— INPUT DATA —
= Beginning of Section =
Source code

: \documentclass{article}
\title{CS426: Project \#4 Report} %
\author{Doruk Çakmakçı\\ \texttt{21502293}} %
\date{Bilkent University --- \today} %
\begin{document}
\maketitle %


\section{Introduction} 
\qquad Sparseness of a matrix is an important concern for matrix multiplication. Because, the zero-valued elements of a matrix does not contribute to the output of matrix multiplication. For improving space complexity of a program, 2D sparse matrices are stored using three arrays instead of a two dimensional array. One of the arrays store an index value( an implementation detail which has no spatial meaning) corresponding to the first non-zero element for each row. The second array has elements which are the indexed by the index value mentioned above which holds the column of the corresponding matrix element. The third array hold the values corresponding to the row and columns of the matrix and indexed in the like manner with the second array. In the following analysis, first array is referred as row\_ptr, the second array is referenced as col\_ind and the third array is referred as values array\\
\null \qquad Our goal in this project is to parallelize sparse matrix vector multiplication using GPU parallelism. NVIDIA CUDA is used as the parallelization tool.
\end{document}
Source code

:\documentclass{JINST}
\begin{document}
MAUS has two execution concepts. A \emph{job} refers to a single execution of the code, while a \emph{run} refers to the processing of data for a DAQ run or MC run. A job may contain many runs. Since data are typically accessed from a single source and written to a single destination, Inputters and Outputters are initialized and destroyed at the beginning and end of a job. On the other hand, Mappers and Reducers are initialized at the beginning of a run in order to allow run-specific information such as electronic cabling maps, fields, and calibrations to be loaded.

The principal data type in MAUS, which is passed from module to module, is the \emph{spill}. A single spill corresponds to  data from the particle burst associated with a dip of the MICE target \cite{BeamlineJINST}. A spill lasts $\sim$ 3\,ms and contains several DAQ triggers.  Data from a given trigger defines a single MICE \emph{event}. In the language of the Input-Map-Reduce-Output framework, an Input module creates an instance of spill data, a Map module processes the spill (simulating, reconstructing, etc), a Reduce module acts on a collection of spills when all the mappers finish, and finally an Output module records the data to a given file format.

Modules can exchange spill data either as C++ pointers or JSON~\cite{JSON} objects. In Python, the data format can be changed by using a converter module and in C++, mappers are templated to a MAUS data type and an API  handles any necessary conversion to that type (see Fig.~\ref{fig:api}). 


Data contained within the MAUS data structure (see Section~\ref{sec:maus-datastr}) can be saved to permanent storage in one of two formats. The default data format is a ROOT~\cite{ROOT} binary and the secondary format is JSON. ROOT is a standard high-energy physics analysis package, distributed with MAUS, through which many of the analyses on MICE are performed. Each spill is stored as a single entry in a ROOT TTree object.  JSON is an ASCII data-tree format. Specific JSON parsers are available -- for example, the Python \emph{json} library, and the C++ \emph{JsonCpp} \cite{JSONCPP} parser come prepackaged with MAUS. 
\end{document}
= End of Section =
— TASK PROMPT —
Without any alteration, repeat the entire listing.

— ANSWER BOX —
Source code

: \documentclass{article}
\title{CS426: Project \#4 Report} %
\author{Doruk Çakmakçı\\ \texttt{21502293}} %
\date{Bilkent University --- \today} %
\begin{document}
\maketitle %


\section{Introduction} 
\qquad Sparseness of a matrix is an important concern for matrix multiplication. Because, the zero-valued elements of a matrix does not contribute to the output of matrix multiplication. For improving space complexity of a program, 2D sparse matrices are stored using three arrays instead of a two dimensional array. One of the arrays store an index value( an implementation detail which has no spatial meaning) corresponding to the first non-zero element for each row. The second array has elements which are the indexed by the index value mentioned above which holds the column of the corresponding matrix element. The third array hold the values corresponding to the row and columns of the matrix and indexed in the like manner with the second array. In the following analysis, first array is referred as row\_ptr, the second array is referenced as col\_ind and the third array is referred as values array\\
\null \qquad Our goal in this project is to parallelize sparse matrix vector multiplication using GPU parallelism. NVIDIA CUDA is used as the parallelization tool.
\end{document}
Source code

:\documentclass{JINST}
\begin{document}
MAUS has two execution concepts. A \emph{job} refers to a single execution of the code, while a \emph{run} refers to the processing of data for a DAQ run or MC run. A job may contain many runs. Since data are typically accessed from a single source and written to a single destination, Inputters and Outputters are initialized and destroyed at the beginning and end of a job. On the other hand, Mappers and Reducers are initialized at the beginning of a run in order to allow run-specific information such as electronic cabling maps, fields, and calibrations to be loaded.

The principal data type in MAUS, which is passed from module to module, is the \emph{spill}. A single spill corresponds to  data from the particle burst associated with a dip of the MICE target \cite{BeamlineJINST}. A spill lasts $\sim$ 3\,ms and contains several DAQ triggers.  Data from a given trigger defines a single MICE \emph{event}. In the language of the Input-Map-Reduce-Output framework, an Input module creates an instance of spill data, a Map module processes the spill (simulating, reconstructing, etc), a Reduce module acts on a collection of spills when all the mappers finish, and finally an Output module records the data to a given file format.

Modules can exchange spill data either as C++ pointers or JSON~\cite{JSON} objects. In Python, the data format can be changed by using a converter module and in C++, mappers are templated to a MAUS data type and an API  handles any necessary conversion to that type (see Fig.~\ref{fig:api}). 


Data contained within the MAUS data structure (see Section~\ref{sec:maus-datastr}) can be saved to permanent storage in one of two formats. The default data format is a ROOT~\cite{ROOT} binary and the secondary format is JSON. ROOT is a standard high-energy physics analysis package, distributed with MAUS, through which many of the analyses on MICE are performed. Each spill is stored as a single entry in a ROOT TTree object.  JSON is an ASCII data-tree format. Specific JSON parsers are available -- for example, the Python \emph{json} library, and the C++ \emph{JsonCpp} \cite{JSONCPP} parser come prepackaged with MAUS. 
\end{document}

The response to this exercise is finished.